Data to examine =

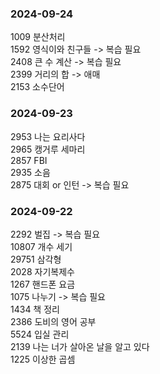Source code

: ### 2024-09-24  
1009    분산처리  
1592    영식이와 친구들 -> 복습 필요  
2408    큰 수 계산  -> 복습 필요  
2399    거리의 합   -> 애매  
2153    소수단어  

### 2024-09-23  
2953    나는 요리사다  
2965    캥거루 세마리  
2857    FBI  
2935    소음  
2875    대회 or 인턴    -> 복습 필요  

### 2024-09-22  
2292    벌집    -> 복습 필요  
10807   개수 세기  
29751	삼각형  
2028	자기복제수  
1267	핸드폰 요금  
1075	나누기  -> 복습 필요  
1434	책 정리  
2386	도비의 영어 공부  
5524	입실 관리  
2139	나는 너가 살아온 날을 알고 있다  
1225    이상한 곱셈  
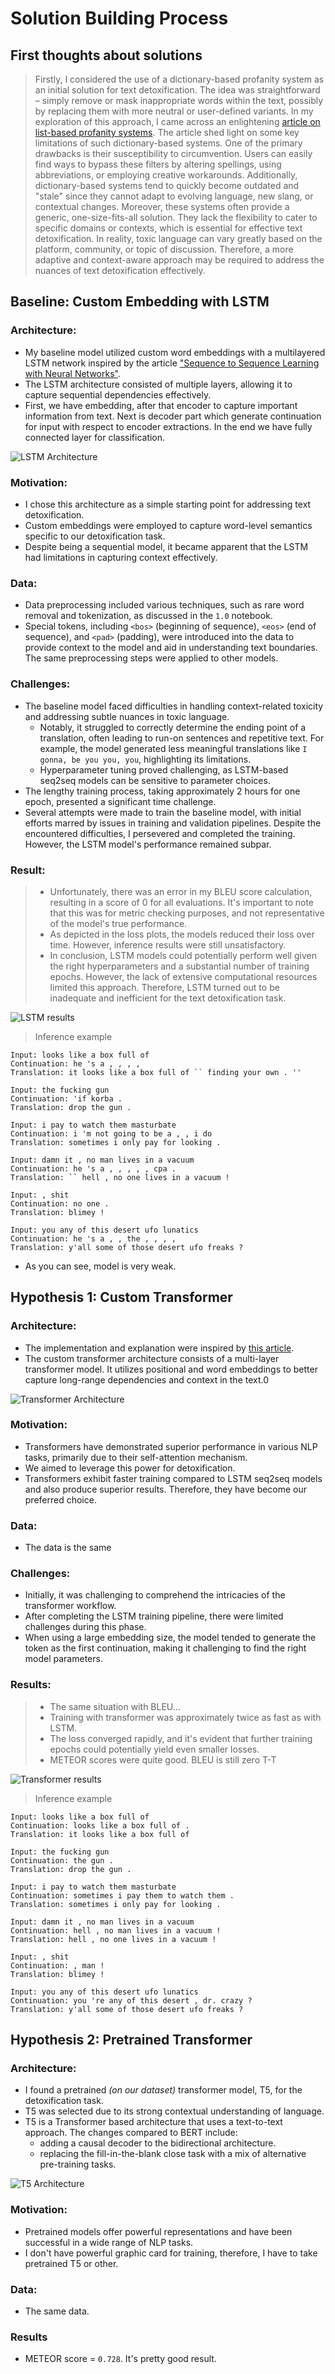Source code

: # Solution Building Process

## First thoughts about solutions
> Firstly, I considered the use of a dictionary-based profanity system as an initial solution for text detoxification. 
> The idea was straightforward – simply remove or mask inappropriate words within the text, possibly by replacing 
> them with more neutral or user-defined variants. In my exploration of this approach, I came across an enlightening 
> [article on list-based profanity systems](https://dl.acm.org/doi/abs/10.1145/2207676.2208610).
> The article shed light on some key limitations of such dictionary-based systems. 
> One of the primary drawbacks is their susceptibility to circumvention. Users can easily find ways to bypass these 
> filters by altering spellings, using abbreviations, or employing creative workarounds. Additionally, dictionary-based 
> systems tend to quickly become outdated and "stale" since they cannot adapt to evolving language, new slang, 
> or contextual changes. Moreover, these systems often provide a generic, one-size-fits-all solution. They lack the 
> flexibility to cater to specific domains or contexts, which is essential for effective text detoxification. In 
> reality, toxic language can vary greatly based on the platform, community, or topic of discussion. Therefore, a more 
> adaptive and context-aware approach may be required to address the nuances of text detoxification effectively.

## Baseline: Custom Embedding with LSTM

### Architecture:
 - My baseline model utilized custom word embeddings with a multilayered LSTM network inspired by the article ["Sequence to Sequence Learning with Neural Networks"](https://arxiv.org/abs/1409.3215).
 - The LSTM architecture consisted of multiple layers, allowing it to capture sequential dependencies effectively.
 - First, we have embedding, after that encoder to capture important information from text. 
    Next is decoder part which generate continuation for input with respect to encoder extractions.
    In the end we have fully connected layer for classification.


![LSTM Architecture](./figures/Seq2seq-LSTM-structure.png)

### Motivation:
 - I chose this architecture as a simple starting point for addressing text detoxification.
 - Custom embeddings were employed to capture word-level semantics specific to our detoxification task.
 - Despite being a sequential model, it became apparent that the LSTM had limitations in capturing context effectively.

### Data:
 - Data preprocessing included various techniques, such as rare word removal and tokenization, as discussed in the `1.0` notebook.
 - Special tokens, including `<bos>` (beginning of sequence), `<eos>` (end of sequence), and `<pad>` (padding), were introduced into the data to provide context to the model and aid in understanding text boundaries. The same preprocessing steps were applied to other models.

### Challenges:
 - The baseline model faced difficulties in handling context-related toxicity and addressing subtle nuances in toxic language.
   - Notably, it struggled to correctly determine the ending point of a translation, often leading to run-on sentences and repetitive text. For example, the model generated less meaningful translations like `I gonna, be you you, you`, highlighting its limitations.
   - Hyperparameter tuning proved challenging, as LSTM-based seq2seq models can be sensitive to parameter choices.
 - The lengthy training process, taking approximately 2 hours for one epoch, presented a significant time challenge.
 - Several attempts were made to train the baseline model, with initial efforts marred by issues in training and validation pipelines. Despite the encountered difficulties, I persevered and completed the training. However, the LSTM model's performance remained subpar.

### Result:
> - Unfortunately, there was an error in my BLEU score calculation, resulting in a score of 0 for all evaluations. It's important to note that this was for metric checking purposes, and not representative of the model's true performance.
> - As depicted in the loss plots, the models reduced their loss over time. However, inference results were still unsatisfactory.
> - In conclusion, LSTM models could potentially perform well given the right hyperparameters and a substantial number of training epochs. However, the lack of extensive computational resources limited this approach. Therefore, LSTM turned out to be inadequate and inefficient for the text detoxification task.

![LSTM results](./figures/lstm_result.png)

> Inference example</br>

`Input: looks like a box full of`</br>
`Continuation: he 's a , , , ,`</br>
`Translation: it looks like a box full of `` finding your own . ''`</br>

`Input: the fucking gun`</br>
`Continuation: 'if korba .`</br>
`Translation: drop the gun .`</br>

`Input: i pay to watch them masturbate`</br>
`Continuation: i 'm not going to be a , , i do`</br>
`Translation: sometimes i only pay for looking .`</br>

`Input: damn it , no man lives in a vacuum`</br>
`Continuation: he 's a , , , , , cpa .`</br>
`Translation: `` hell , no one lives in a vacuum !`</br>

`Input: , shit`</br>
`Continuation: no one .`</br>
`Translation: blimey !`</br>

`Input: you any of this desert ufo lunatics`</br>
`Continuation: he 's a , , the , , , ,`</br>
`Translation: y'all some of those desert ufo freaks ?`</br>

- As you can see, model is very weak.

## Hypothesis 1: Custom Transformer

### Architecture:
- The implementation and explanation were inspired by [this article](https://towardsdatascience.com/a-detailed-guide-to-pytorchs-nn-transformer-module-c80afbc9ffb1).
- The custom transformer architecture consists of a multi-layer transformer model. It utilizes positional and word embeddings to better capture long-range dependencies and context in the text.0

![Transformer Architecture](./figures/trans_arch.png)

### Motivation:
- Transformers have demonstrated superior performance in various NLP tasks, primarily due to their self-attention mechanism.
- We aimed to leverage this power for detoxification.
- Transformers exhibit faster training compared to LSTM seq2seq models and also produce superior results. Therefore, they have become our preferred choice.

### Data:
- The data is the same

### Challenges:
- Initially, it was challenging to comprehend the intricacies of the transformer workflow.
- After completing the LSTM training pipeline, there were limited challenges during this phase.
- When using a large embedding size, the model tended to generate the <eos> token as the first continuation, making it challenging to find the right model parameters.

### Results:
> - The same situation with BLEU...
> - Training with transformer was approximately twice as fast as with LSTM.
> - The loss converged rapidly, and it's evident that further training epochs could potentially yield even smaller losses.
> - METEOR scores were quite good. BLEU is still zero T-T

![Transformer results](./figures/transformer_result.png)

> Inference example</br>

`Input: looks like a box full of`</br>
`Continuation: looks like a box full of .`</br>
`Translation: it looks like a box full of`</br>

`Input: the fucking gun`</br>
`Continuation: the gun .`</br>
`Translation: drop the gun .`</br>

`Input: i pay to watch them masturbate`</br>
`Continuation: sometimes i pay them to watch them .`</br>
`Translation: sometimes i only pay for looking .`</br>

`Input: damn it , no man lives in a vacuum`</br>
`Continuation: hell , no man lives in a vacuum !`</br>
`Translation: hell , no one lives in a vacuum !`</br>

`Input: , shit`</br>
`Continuation: , man !`</br>
`Translation: blimey !`</br>

`Input: you any of this desert ufo lunatics`</br>
`Continuation: you 're any of this desert , dr. crazy ?`</br>
`Translation: y'all some of those desert ufo freaks ?`</br>

## Hypothesis 2: Pretrained Transformer

### Architecture:
- I found a pretrained *(on our dataset)* transformer model, T5, for the detoxification task.
- T5 was selected due to its strong contextual understanding of language.
- T5 is a Transformer based architecture that uses a text-to-text approach. The changes compared to BERT include:
  - adding a causal decoder to the bidirectional architecture. 
  - replacing the fill-in-the-blank close task with a mix of alternative pre-training tasks.
  
![T5 Architecture](./figures/t5.png)

### Motivation:
- Pretrained models offer powerful representations and have been successful in a wide range of NLP tasks.
- I don't have powerful graphic card for training, therefore, I have to take pretrained T5 or other.

### Data:
- The same data.

### Results
- METEOR score = `0.728`. It's pretty good result.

Activity =
Only the pictures are to be dropped; the rest of the material above must be duplicated exactly.

Result for this task =
Source code

: ### 2024-09-24  
1009    분산처리  
1592    영식이와 친구들 -> 복습 필요  
2408    큰 수 계산  -> 복습 필요  
2399    거리의 합   -> 애매  
2153    소수단어  

### 2024-09-23  
2953    나는 요리사다  
2965    캥거루 세마리  
2857    FBI  
2935    소음  
2875    대회 or 인턴    -> 복습 필요  

### 2024-09-22  
2292    벌집    -> 복습 필요  
10807   개수 세기  
29751	삼각형  
2028	자기복제수  
1267	핸드폰 요금  
1075	나누기  -> 복습 필요  
1434	책 정리  
2386	도비의 영어 공부  
5524	입실 관리  
2139	나는 너가 살아온 날을 알고 있다  
1225    이상한 곱셈  
Source code

: # Solution Building Process

## First thoughts about solutions
> Firstly, I considered the use of a dictionary-based profanity system as an initial solution for text detoxification. 
> The idea was straightforward – simply remove or mask inappropriate words within the text, possibly by replacing 
> them with more neutral or user-defined variants. In my exploration of this approach, I came across an enlightening 
> [article on list-based profanity systems](https://dl.acm.org/doi/abs/10.1145/2207676.2208610).
> The article shed light on some key limitations of such dictionary-based systems. 
> One of the primary drawbacks is their susceptibility to circumvention. Users can easily find ways to bypass these 
> filters by altering spellings, using abbreviations, or employing creative workarounds. Additionally, dictionary-based 
> systems tend to quickly become outdated and "stale" since they cannot adapt to evolving language, new slang, 
> or contextual changes. Moreover, these systems often provide a generic, one-size-fits-all solution. They lack the 
> flexibility to cater to specific domains or contexts, which is essential for effective text detoxification. In 
> reality, toxic language can vary greatly based on the platform, community, or topic of discussion. Therefore, a more 
> adaptive and context-aware approach may be required to address the nuances of text detoxification effectively.

## Baseline: Custom Embedding with LSTM

### Architecture:
 - My baseline model utilized custom word embeddings with a multilayered LSTM network inspired by the article ["Sequence to Sequence Learning with Neural Networks"](https://arxiv.org/abs/1409.3215).
 - The LSTM architecture consisted of multiple layers, allowing it to capture sequential dependencies effectively.
 - First, we have embedding, after that encoder to capture important information from text. 
    Next is decoder part which generate continuation for input with respect to encoder extractions.
    In the end we have fully connected layer for classification.


![LSTM Architecture](./figures/Seq2seq-LSTM-structure.png)

### Motivation:
 - I chose this architecture as a simple starting point for addressing text detoxification.
 - Custom embeddings were employed to capture word-level semantics specific to our detoxification task.
 - Despite being a sequential model, it became apparent that the LSTM had limitations in capturing context effectively.

### Data:
 - Data preprocessing included various techniques, such as rare word removal and tokenization, as discussed in the `1.0` notebook.
 - Special tokens, including `<bos>` (beginning of sequence), `<eos>` (end of sequence), and `<pad>` (padding), were introduced into the data to provide context to the model and aid in understanding text boundaries. The same preprocessing steps were applied to other models.

### Challenges:
 - The baseline model faced difficulties in handling context-related toxicity and addressing subtle nuances in toxic language.
   - Notably, it struggled to correctly determine the ending point of a translation, often leading to run-on sentences and repetitive text. For example, the model generated less meaningful translations like `I gonna, be you you, you`, highlighting its limitations.
   - Hyperparameter tuning proved challenging, as LSTM-based seq2seq models can be sensitive to parameter choices.
 - The lengthy training process, taking approximately 2 hours for one epoch, presented a significant time challenge.
 - Several attempts were made to train the baseline model, with initial efforts marred by issues in training and validation pipelines. Despite the encountered difficulties, I persevered and completed the training. However, the LSTM model's performance remained subpar.

### Result:
> - Unfortunately, there was an error in my BLEU score calculation, resulting in a score of 0 for all evaluations. It's important to note that this was for metric checking purposes, and not representative of the model's true performance.
> - As depicted in the loss plots, the models reduced their loss over time. However, inference results were still unsatisfactory.
> - In conclusion, LSTM models could potentially perform well given the right hyperparameters and a substantial number of training epochs. However, the lack of extensive computational resources limited this approach. Therefore, LSTM turned out to be inadequate and inefficient for the text detoxification task.

![LSTM results](./figures/lstm_result.png)

> Inference example</br>

`Input: looks like a box full of`</br>
`Continuation: he 's a , , , ,`</br>
`Translation: it looks like a box full of `` finding your own . ''`</br>

`Input: the fucking gun`</br>
`Continuation: 'if korba .`</br>
`Translation: drop the gun .`</br>

`Input: i pay to watch them masturbate`</br>
`Continuation: i 'm not going to be a , , i do`</br>
`Translation: sometimes i only pay for looking .`</br>

`Input: damn it , no man lives in a vacuum`</br>
`Continuation: he 's a , , , , , cpa .`</br>
`Translation: `` hell , no one lives in a vacuum !`</br>

`Input: , shit`</br>
`Continuation: no one .`</br>
`Translation: blimey !`</br>

`Input: you any of this desert ufo lunatics`</br>
`Continuation: he 's a , , the , , , ,`</br>
`Translation: y'all some of those desert ufo freaks ?`</br>

- As you can see, model is very weak.

## Hypothesis 1: Custom Transformer

### Architecture:
- The implementation and explanation were inspired by [this article](https://towardsdatascience.com/a-detailed-guide-to-pytorchs-nn-transformer-module-c80afbc9ffb1).
- The custom transformer architecture consists of a multi-layer transformer model. It utilizes positional and word embeddings to better capture long-range dependencies and context in the text.0

![Transformer Architecture](./figures/trans_arch.png)

### Motivation:
- Transformers have demonstrated superior performance in various NLP tasks, primarily due to their self-attention mechanism.
- We aimed to leverage this power for detoxification.
- Transformers exhibit faster training compared to LSTM seq2seq models and also produce superior results. Therefore, they have become our preferred choice.

### Data:
- The data is the same

### Challenges:
- Initially, it was challenging to comprehend the intricacies of the transformer workflow.
- After completing the LSTM training pipeline, there were limited challenges during this phase.
- When using a large embedding size, the model tended to generate the <eos> token as the first continuation, making it challenging to find the right model parameters.

### Results:
> - The same situation with BLEU...
> - Training with transformer was approximately twice as fast as with LSTM.
> - The loss converged rapidly, and it's evident that further training epochs could potentially yield even smaller losses.
> - METEOR scores were quite good. BLEU is still zero T-T

![Transformer results](./figures/transformer_result.png)

> Inference example</br>

`Input: looks like a box full of`</br>
`Continuation: looks like a box full of .`</br>
`Translation: it looks like a box full of`</br>

`Input: the fucking gun`</br>
`Continuation: the gun .`</br>
`Translation: drop the gun .`</br>

`Input: i pay to watch them masturbate`</br>
`Continuation: sometimes i pay them to watch them .`</br>
`Translation: sometimes i only pay for looking .`</br>

`Input: damn it , no man lives in a vacuum`</br>
`Continuation: hell , no man lives in a vacuum !`</br>
`Translation: hell , no one lives in a vacuum !`</br>

`Input: , shit`</br>
`Continuation: , man !`</br>
`Translation: blimey !`</br>

`Input: you any of this desert ufo lunatics`</br>
`Continuation: you 're any of this desert , dr. crazy ?`</br>
`Translation: y'all some of those desert ufo freaks ?`</br>

## Hypothesis 2: Pretrained Transformer

### Architecture:
- I found a pretrained *(on our dataset)* transformer model, T5, for the detoxification task.
- T5 was selected due to its strong contextual understanding of language.
- T5 is a Transformer based architecture that uses a text-to-text approach. The changes compared to BERT include:
  - adding a causal decoder to the bidirectional architecture. 
  - replacing the fill-in-the-blank close task with a mix of alternative pre-training tasks.
  
![T5 Architecture](./figures/t5.png)

### Motivation:
- Pretrained models offer powerful representations and have been successful in a wide range of NLP tasks.
- I don't have powerful graphic card for training, therefore, I have to take pretrained T5 or other.

### Data:
- The same data.

### Results
- METEOR score = `0.728`. It's pretty good result.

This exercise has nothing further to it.